A sablazos a la pata coja (Relatos del ayer - 2)

 
Por Jesús Villanueva Jiménez  Publicado en la revista NT de Binter en su número de Julio de 2016.
 
 
           Sordo y cojo de nacimiento, el joven Matías no pudo unirse -no le dejaron- a la defensa de Santa Cruz, cuando aquel 22 de julio de 1797, en un segundo intento, las huestes británicas, al mando de un tal contralmirante Nelson, desembarcaron por la playa del Bufadero, para tomar la cumbre de Paso Alto, de la que fueron expulsados por los defensores isleños, viéndose obligados a reembarcar. Pero cuando en la madrugada del 25 los ingleses desembarcaron en tromba por la playa de la Alameda y la Caleta de Blas Díaz, Matías no dudó en salir de su casa, desestimando las súplicas de su anciana madre, blandiendo la vieja espada del abuelo, para unirse a la lucha que ya sostenían en las calles los campesinos de las Milicias Provinciales y, de forma determinante, los del Batallón de Infantería de Canarias, contra el invasor. 
 
          Cesado el fuego de la artillería de costa, que tanto daño hizo al enemigo durante el desembarco -llegando a hundir un cúter y a herir de gravedad a Nelson-, principalmente la de los castillos de San Cristóbal y Paso Alto y la de las baterías de El Rosario y San Pedro.

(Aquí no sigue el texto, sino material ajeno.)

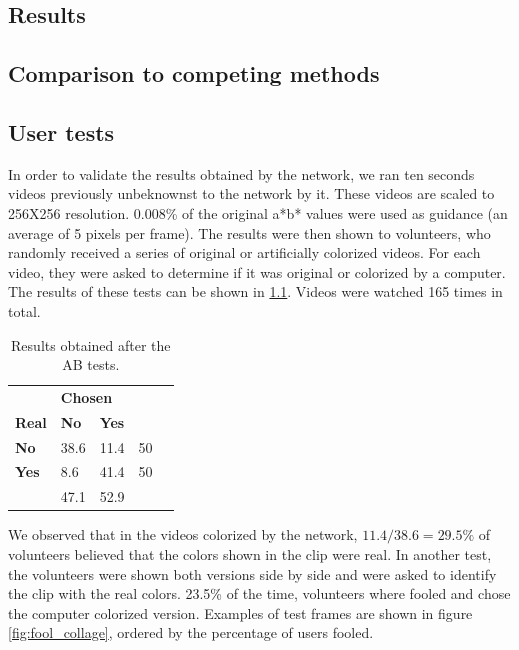 \documentclass[12pt,openright,oneside,a4paper,english]{abntex2}
\begin{document}
\begin{otherlanguage}{english}
\chapter{Results}

\section{Comparison to competing methods}


\section{User tests}

In order to validate the results obtained by the network, we ran ten seconds videos previously unbeknownst to the network by it. These videos are scaled to 256X256 resolution. 0.008\% of the original a*b* values were used as guidance (an average of 5 pixels per frame). The results were then shown to volunteers, who randomly received a series of original or artificially colorized videos. For each video, they were asked to determine if it was original or colorized by a computer. The results of these tests can be shown in \ref{table:ABresults}. Videos were watched 165 times in total.

\begin{table}[H]
\centering
\begin{tabular}{l|l|l|ll}
\cline{2-3}
                                    & \multicolumn{2}{l|}{\textbf{Chosen}} &                           &  \\ \cline{1-3}
\multicolumn{1}{|l|}{\textbf{Real}} & \textbf{No}      & \textbf{Yes}      &                           &  \\ \cline{1-4}
\multicolumn{1}{|l|}{\textbf{No}}   & 38.6             & 11.4              & \multicolumn{1}{l|}{50} &  \\ \cline{1-4}
\multicolumn{1}{|l|}{\textbf{Yes}}  & 8.6              & 41.4              & \multicolumn{1}{l|}{50} &  \\ \cline{1-4}
                                    & 47.1             & 52.9              &                           &  \\ \cline{2-3}
\end{tabular}
\label{table:ABresults}
\caption{Results obtained after the AB tests.}
\end{table}

We observed that in the videos colorized by the network, \(11.4/38.6 = 29.5\% \) of volunteers  believed that the colors shown in the clip were real. In another test, the volunteers were shown both versions side by side and were asked to identify the clip with the real colors. 23.5\% of the time, volunteers where fooled and chose the computer colorized version. Examples of test frames are shown in figure \ref{fig:fool_collage}, ordered by the percentage of users fooled.


\end{otherlanguage}
\end{document}
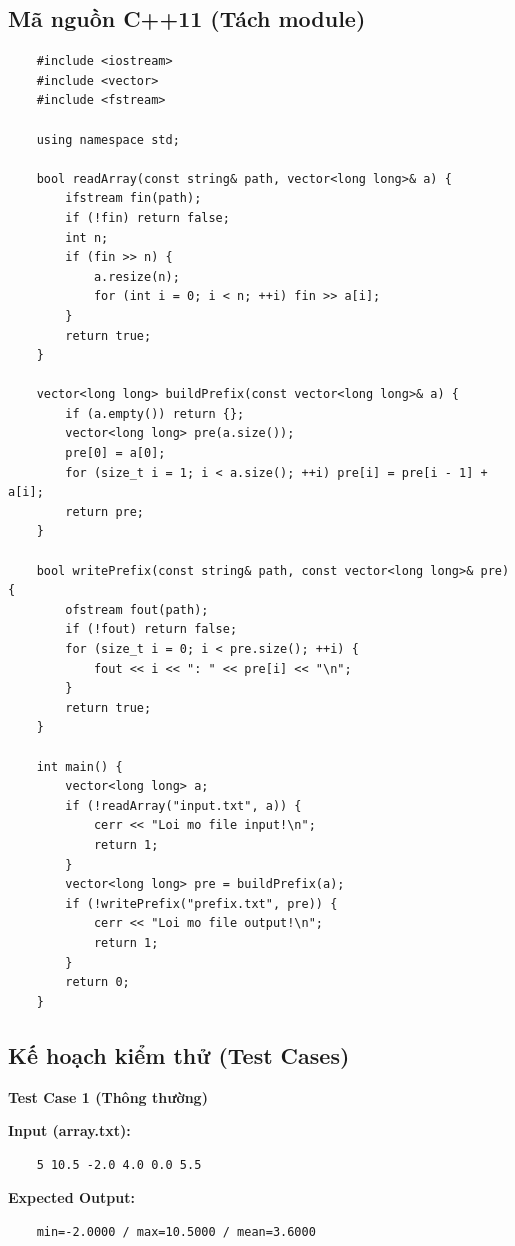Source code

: \subsection{Mã nguồn C++11 (Tách module)}
    \begin{lstlisting}
    #include <iostream>
    #include <vector>
    #include <fstream>

    using namespace std;

    bool readArray(const string& path, vector<long long>& a) {
        ifstream fin(path);
        if (!fin) return false;
        int n;
        if (fin >> n) {
            a.resize(n);
            for (int i = 0; i < n; ++i) fin >> a[i];
        }
        return true;
    }

    vector<long long> buildPrefix(const vector<long long>& a) {
        if (a.empty()) return {};
        vector<long long> pre(a.size());
        pre[0] = a[0];
        for (size_t i = 1; i < a.size(); ++i) pre[i] = pre[i - 1] + a[i];
        return pre;
    }

    bool writePrefix(const string& path, const vector<long long>& pre) {
        ofstream fout(path);
        if (!fout) return false;
        for (size_t i = 0; i < pre.size(); ++i) {
            fout << i << ": " << pre[i] << "\n";
        }
        return true;
    }

    int main() {
        vector<long long> a;
        if (!readArray("input.txt", a)) {
            cerr << "Loi mo file input!\n";
            return 1;
        }
        vector<long long> pre = buildPrefix(a);
        if (!writePrefix("prefix.txt", pre)) {
            cerr << "Loi mo file output!\n";
            return 1;
        }
        return 0;
    }
\end{lstlisting}

\subsection{Kế hoạch kiểm thử (Test Cases)}

    \textbf{Test Case 1 (Thông thường)}

    \textbf{Input (array.txt):}
    \begin{lstlisting}
    5 10.5 -2.0 4.0 0.0 5.5\end{lstlisting}

    \textbf{Expected Output:}
    \begin{lstlisting}
    min=-2.0000 / max=10.5000 / mean=3.6000\end{lstlisting}

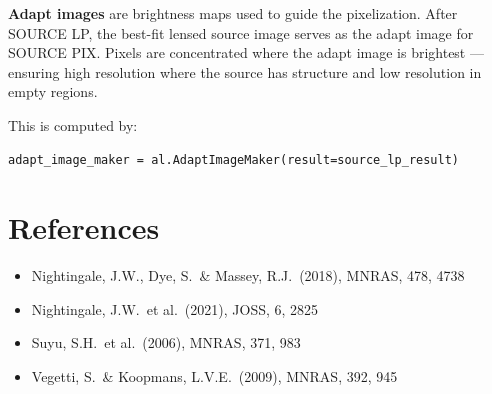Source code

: \documentclass[11pt, letterpaper]{article}
\begin{document}
\textbf{Adapt images} are brightness maps used to guide the pixelization.
After SOURCE LP, the best-fit lensed source image serves as the adapt
image for SOURCE PIX. Pixels are concentrated where the adapt image is
brightest — ensuring high resolution where the source has structure and
low resolution in empty regions.

This is computed by:
\begin{lstlisting}
adapt_image_maker = al.AdaptImageMaker(result=source_lp_result)
\end{lstlisting}

\section*{References}

\begin{itemize}[nosep, leftmargin=*]
  \item Nightingale, J.W., Dye, S.\ \& Massey, R.J.\ (2018), MNRAS, 478, 4738
  \item Nightingale, J.W.\ et al.\ (2021), JOSS, 6, 2825
  \item Suyu, S.H.\ et al.\ (2006), MNRAS, 371, 983
  \item Vegetti, S.\ \& Koopmans, L.V.E.\ (2009), MNRAS, 392, 945
\end{itemize}
\end{document}
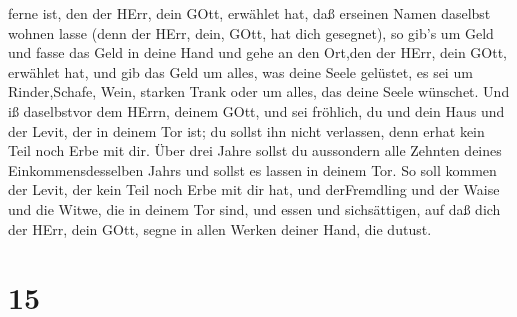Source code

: ferne ist, den der HErr, dein GOtt, erwählet hat, daß erseinen Namen
daselbst wohnen lasse (denn der HErr, dein, GOtt, hat dich gesegnet),
 so gib's um Geld und fasse das Geld in deine Hand und gehe
an den Ort,den der HErr, dein GOtt, erwählet hat,  und gib
das Geld um alles, was deine Seele gelüstet, es sei um Rinder,Schafe,
Wein, starken Trank oder um alles, das deine Seele wünschet. Und iß
daselbstvor dem HErrn, deinem GOtt, und sei fröhlich, du und dein Haus
 und der Levit, der in deinem Tor ist; du sollst ihn nicht
verlassen, denn erhat kein Teil noch Erbe mit dir.  Über
drei Jahre sollst du aussondern alle Zehnten deines Einkommensdesselben
Jahrs und sollst es lassen in deinem Tor.  So soll kommen
der Levit, der kein Teil noch Erbe mit dir hat, und derFremdling und der
Waise und die Witwe, die in deinem Tor sind, und essen und sichsättigen,
auf daß dich der HErr, dein GOtt, segne in allen Werken deiner Hand, die
dutust.

\hypertarget{section-14}{%
\section{15}\label{section-14}}

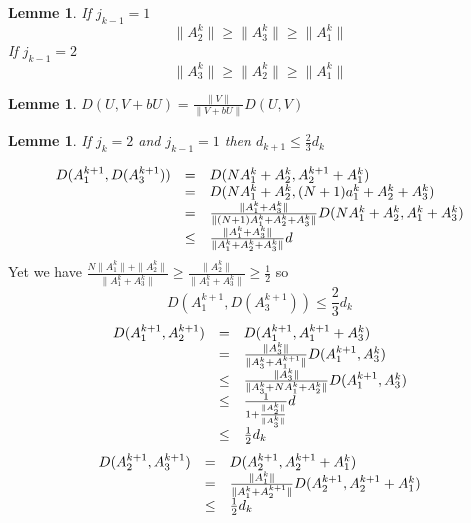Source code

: \documentclass[12pt]{article}
\theoremstyle{plain}%
\newtheorem{lem}[thm]{Lemme}
\theoremstyle{definition}
\theoremstyle{remark}
\begin{document}
\begin{lem}
If $j_{k-1}=1$
\[
\|A_2^k \| \geq \|A_3^k\| \geq \|A_1^k \|
\]
If $j_{k-1}=2$
\[
\|A_3^k \| \geq \|A_2^k\| \geq \|A_1^k \|
\]
\end{lem}

\begin{lem}
 $D(U,V+b U)=\frac{\|V\|}{\|V+b U\|}D(U,V)$
\end{lem}
\begin{lem}
If $j_k=2$ and $j_{k-1}=1$ then $d_{k+1} \leq \frac{2}{3} d_k$
\end{lem}
\[
\begin{array}{c c l}
D(A_1^{k+1},D(A_3^{k+1})) & = & D(N A_1^k + A_2^k,A_2^{k+1}+A_1^k)\\
 & = & D(N A_1^k + A_2^k,(N+1)a_1^k+A_2^k+A_3^k) \\
 & = & \frac{\|A_1^k+A_3^k\|}{\|(N+1)A_1^k+A_2^k+A_3^k\|}D(NA_1^k+A_2^k,A_1^k+A_3^k)\\
 & \leq & \frac{\|A_1^k+A_3^k\|}{\|A_1^k+A_2^k+A_3^k\|} d
\end{array}
\]
Yet we have $\frac{N \|A_1^k\|+\|A_2^k\|}{\|A_1^k+A_3^k\|} \geq \frac{\|A_2^k\|}{\|A_1^k+A_3^k\|} \geq \frac{1}{2}$ so \[
D(A_1^{k+1},D(A_3^{k+1})) \leq \frac{2}{3} d_k
\]
\[
\begin{array}{c c l}
D(A_1^{k+1},A_2^{k+1}) & = & D(A_1^{k+1},A_1^{k+1}+A_3^k) \\
& = & \frac{\|A_3^k\|}{\|A_3^k+A_1^{k+1}\|}D(A_1^{k+1},A_3^k)\\
& \leq & \frac{\|A_3^k\|}{\|A_3^k+N A_1^k+A_2^k\|}D(A_1^{k+1},A_3^k)\\
& \leq & \frac{1}{1+\frac{\|A_2^k\|}{\|A_3^k\|}} d\\
& \leq & \frac{1}{2} d_k
\end{array}
\]
\[
\begin{array}{c c l}
D(A_2^{k+1},A_3^{k+1}) & = & D(A_2^{k+1},A_2^{k+1}+A_1^k) \\
& = &\frac{\|A_1^k\|}{\|A_1^k+A_2^{k+1}\|} D(A_2^{k+1},A_2^{k+1}+A_1^k)\\
& \leq & \frac{1}{2} d_k
\end{array}
\]
\end{document}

No pudo Matías oír el estruendo de la batalla, pero sí sentir en el pecho el impacto invisible de las ondas de cada cañonazo, un instante después del resplandor del fuego en la noche oscura. A trompicones, apoyándose en la muleta, empuñando con ardor el herrumbroso acero, avanzó calle del Castillo abajo el valiente chicharrero. Apestaba la atmósfera a pólvora quemada. En su avance, vio el fulgor de disparos de mosquete en la ya cercana plaza de la Pila. Y fue entonces, acelerando la marcha todo lo que le permitía su impedimento, entrando en la plaza, cuando se dio de bruces con un grupo de ingleses que corrían perseguidos por un destacamento del Batallón y lugareños unidos a la lucha. Luego del batacazo, como una peonza, tratando de no caer, giró Matías sobre su pie bueno, endiñando sablazos y muletazos a diestro y siniestro, ante la perplejidad de los británicos, que alcanzados por sus perseguidores fueron hechos prisioneros. 
 
          No cabía en sí de gozo Matías, ya el sol sobre Santa Cruz, cuando el mismo teniente coronel Guinther, comandante del Batallón, le felicitaba por su arrojo en el combate. “Acaban de firmar la capitulación el general Gutiérrez y el comisionado inglés, el capitán Hood”, le explicaba Guinther, palmeándole la espalda. El pueblo se había congregado frente al castillo Principal, gritando vítores a España, festejando la Victoria, la Gesta alcanzada. Matías estaba exultante, pensando que, quizá, luego de su hazaña, su amada Candelaria se fijase al fin en él.